[DATASET CONTENT — start]

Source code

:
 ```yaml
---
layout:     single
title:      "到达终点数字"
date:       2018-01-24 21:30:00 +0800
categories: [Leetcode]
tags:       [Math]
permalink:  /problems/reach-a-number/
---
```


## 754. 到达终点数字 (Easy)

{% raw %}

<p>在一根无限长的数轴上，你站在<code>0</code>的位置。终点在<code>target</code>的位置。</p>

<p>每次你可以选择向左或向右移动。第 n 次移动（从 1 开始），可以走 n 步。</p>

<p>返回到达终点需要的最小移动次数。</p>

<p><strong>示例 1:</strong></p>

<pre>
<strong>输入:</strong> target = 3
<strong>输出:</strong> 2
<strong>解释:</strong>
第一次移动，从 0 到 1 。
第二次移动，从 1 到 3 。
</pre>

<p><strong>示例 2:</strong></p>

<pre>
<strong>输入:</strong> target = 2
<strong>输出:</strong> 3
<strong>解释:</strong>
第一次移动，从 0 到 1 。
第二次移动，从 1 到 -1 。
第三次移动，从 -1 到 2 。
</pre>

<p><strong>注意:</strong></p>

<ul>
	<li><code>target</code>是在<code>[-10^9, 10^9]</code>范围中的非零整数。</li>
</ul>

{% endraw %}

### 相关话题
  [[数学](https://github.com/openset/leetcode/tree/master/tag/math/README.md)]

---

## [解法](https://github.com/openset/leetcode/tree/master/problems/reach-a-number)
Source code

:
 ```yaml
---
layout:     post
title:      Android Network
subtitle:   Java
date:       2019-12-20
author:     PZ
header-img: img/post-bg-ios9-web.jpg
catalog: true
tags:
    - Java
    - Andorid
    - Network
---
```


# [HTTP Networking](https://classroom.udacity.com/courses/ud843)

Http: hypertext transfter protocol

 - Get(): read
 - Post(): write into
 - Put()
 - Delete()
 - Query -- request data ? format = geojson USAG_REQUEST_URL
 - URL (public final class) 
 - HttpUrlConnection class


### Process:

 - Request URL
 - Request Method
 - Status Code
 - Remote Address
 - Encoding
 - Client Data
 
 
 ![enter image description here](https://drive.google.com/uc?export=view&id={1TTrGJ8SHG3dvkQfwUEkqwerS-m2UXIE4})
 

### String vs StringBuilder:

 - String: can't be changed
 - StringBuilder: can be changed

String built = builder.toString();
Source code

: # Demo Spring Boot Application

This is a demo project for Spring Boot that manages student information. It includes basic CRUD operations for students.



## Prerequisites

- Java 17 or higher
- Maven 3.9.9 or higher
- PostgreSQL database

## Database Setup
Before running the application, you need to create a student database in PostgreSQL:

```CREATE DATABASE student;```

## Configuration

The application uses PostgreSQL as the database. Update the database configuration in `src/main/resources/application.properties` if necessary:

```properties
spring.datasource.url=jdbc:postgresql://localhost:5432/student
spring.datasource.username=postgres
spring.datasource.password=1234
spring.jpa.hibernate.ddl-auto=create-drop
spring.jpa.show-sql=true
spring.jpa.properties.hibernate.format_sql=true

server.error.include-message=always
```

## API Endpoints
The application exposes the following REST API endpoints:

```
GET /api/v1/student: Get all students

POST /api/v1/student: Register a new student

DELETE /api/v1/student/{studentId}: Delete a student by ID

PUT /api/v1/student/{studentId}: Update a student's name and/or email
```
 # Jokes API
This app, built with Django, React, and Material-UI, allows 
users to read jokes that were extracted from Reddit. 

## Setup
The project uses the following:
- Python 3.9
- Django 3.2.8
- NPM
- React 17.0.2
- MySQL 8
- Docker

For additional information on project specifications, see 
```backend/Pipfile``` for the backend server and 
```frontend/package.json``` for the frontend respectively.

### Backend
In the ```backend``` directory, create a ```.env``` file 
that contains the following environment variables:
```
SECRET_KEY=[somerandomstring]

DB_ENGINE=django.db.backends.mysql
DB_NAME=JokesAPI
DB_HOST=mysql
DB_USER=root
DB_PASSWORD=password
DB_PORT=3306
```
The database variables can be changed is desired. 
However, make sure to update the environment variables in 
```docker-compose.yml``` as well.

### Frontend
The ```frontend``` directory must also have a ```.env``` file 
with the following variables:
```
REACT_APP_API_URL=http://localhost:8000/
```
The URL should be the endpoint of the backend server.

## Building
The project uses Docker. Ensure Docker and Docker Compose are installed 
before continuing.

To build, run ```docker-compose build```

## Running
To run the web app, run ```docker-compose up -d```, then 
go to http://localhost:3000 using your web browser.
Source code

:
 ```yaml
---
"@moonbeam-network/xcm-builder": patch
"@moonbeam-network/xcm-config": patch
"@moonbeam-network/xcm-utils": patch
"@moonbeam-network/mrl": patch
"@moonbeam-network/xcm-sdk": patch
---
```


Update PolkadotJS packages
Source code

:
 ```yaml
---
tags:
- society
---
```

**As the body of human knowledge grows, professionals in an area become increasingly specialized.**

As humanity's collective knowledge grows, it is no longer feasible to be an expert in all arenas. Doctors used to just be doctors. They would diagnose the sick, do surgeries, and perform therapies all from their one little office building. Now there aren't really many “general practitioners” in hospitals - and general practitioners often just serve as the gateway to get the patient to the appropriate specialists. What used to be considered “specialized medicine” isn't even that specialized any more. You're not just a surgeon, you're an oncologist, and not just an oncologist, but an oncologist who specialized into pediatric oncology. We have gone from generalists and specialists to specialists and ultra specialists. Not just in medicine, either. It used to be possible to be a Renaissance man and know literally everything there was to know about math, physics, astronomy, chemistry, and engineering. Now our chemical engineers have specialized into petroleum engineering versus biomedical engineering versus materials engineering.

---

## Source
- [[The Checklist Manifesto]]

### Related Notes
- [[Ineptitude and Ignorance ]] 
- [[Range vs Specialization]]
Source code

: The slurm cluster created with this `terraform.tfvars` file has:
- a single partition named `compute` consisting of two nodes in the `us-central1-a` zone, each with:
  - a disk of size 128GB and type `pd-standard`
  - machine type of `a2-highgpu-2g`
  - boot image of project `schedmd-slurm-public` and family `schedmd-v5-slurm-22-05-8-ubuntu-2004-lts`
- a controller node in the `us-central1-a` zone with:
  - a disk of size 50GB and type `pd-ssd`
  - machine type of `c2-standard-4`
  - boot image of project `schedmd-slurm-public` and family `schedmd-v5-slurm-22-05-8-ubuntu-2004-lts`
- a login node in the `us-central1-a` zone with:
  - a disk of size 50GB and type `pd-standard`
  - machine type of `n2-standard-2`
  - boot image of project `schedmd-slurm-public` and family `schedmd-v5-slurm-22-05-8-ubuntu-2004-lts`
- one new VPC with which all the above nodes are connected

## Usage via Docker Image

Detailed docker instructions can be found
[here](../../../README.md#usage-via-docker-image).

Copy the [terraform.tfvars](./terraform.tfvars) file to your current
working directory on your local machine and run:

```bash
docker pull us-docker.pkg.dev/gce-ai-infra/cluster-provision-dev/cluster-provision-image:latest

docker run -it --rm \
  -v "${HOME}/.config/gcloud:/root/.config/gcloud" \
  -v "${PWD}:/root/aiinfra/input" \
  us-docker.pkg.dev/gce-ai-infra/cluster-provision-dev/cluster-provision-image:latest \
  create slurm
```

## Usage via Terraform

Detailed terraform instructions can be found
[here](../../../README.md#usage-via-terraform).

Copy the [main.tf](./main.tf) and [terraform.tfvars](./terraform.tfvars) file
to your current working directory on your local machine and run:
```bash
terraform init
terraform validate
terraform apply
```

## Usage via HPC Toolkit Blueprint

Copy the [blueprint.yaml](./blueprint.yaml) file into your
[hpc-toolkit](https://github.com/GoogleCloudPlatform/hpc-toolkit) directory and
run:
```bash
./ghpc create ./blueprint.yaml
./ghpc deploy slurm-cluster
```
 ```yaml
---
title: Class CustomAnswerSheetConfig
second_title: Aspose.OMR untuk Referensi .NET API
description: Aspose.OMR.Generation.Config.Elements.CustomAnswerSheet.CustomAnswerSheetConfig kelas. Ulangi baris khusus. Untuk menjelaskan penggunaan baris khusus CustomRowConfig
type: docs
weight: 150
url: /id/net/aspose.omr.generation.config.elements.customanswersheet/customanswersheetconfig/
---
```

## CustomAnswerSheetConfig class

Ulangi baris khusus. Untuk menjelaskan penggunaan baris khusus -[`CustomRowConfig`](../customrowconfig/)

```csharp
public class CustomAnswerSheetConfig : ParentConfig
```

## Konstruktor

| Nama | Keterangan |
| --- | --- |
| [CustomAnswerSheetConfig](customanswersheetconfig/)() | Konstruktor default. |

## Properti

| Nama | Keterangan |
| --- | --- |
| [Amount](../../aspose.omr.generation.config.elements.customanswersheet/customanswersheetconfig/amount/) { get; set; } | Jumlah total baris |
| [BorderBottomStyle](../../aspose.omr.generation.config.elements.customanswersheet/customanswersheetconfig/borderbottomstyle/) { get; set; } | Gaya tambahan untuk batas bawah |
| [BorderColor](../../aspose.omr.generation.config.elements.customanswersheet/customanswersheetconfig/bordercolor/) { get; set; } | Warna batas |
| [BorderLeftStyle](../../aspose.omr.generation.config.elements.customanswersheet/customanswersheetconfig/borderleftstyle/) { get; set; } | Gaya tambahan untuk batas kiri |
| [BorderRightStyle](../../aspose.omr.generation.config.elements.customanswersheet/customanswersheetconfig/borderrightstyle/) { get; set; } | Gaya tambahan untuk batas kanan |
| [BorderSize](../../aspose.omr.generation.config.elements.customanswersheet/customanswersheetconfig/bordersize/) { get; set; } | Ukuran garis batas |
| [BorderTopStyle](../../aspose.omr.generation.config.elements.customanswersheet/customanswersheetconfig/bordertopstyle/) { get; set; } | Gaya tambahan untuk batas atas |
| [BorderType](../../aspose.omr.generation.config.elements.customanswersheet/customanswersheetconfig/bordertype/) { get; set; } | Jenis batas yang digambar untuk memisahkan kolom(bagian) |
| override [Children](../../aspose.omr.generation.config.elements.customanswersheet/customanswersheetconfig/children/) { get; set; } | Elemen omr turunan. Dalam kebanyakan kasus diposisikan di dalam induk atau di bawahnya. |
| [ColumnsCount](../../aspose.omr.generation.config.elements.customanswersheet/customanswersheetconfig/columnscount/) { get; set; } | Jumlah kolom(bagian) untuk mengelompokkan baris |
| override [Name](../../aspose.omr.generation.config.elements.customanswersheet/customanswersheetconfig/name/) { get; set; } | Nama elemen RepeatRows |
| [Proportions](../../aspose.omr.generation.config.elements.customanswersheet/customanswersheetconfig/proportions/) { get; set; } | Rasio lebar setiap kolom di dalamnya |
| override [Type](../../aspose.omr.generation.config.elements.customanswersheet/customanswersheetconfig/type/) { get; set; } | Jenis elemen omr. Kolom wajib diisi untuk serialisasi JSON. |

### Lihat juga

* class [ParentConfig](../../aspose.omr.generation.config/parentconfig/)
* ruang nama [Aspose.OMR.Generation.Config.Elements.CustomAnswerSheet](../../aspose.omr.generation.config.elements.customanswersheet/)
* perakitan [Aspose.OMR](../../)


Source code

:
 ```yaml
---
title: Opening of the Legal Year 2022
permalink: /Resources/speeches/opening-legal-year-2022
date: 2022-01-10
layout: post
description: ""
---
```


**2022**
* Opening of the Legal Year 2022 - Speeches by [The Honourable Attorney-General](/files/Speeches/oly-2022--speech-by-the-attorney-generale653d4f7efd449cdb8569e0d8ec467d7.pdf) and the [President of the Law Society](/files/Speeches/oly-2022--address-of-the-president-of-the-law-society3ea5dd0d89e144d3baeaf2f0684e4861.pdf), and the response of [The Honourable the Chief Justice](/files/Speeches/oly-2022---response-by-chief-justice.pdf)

[DATASET CONTENT — finish]

Go through the records. Copy each line where "environment" appears.

» **TASK RESPONSE**:
that contains the following environment variables:
However, make sure to update the environment variables in 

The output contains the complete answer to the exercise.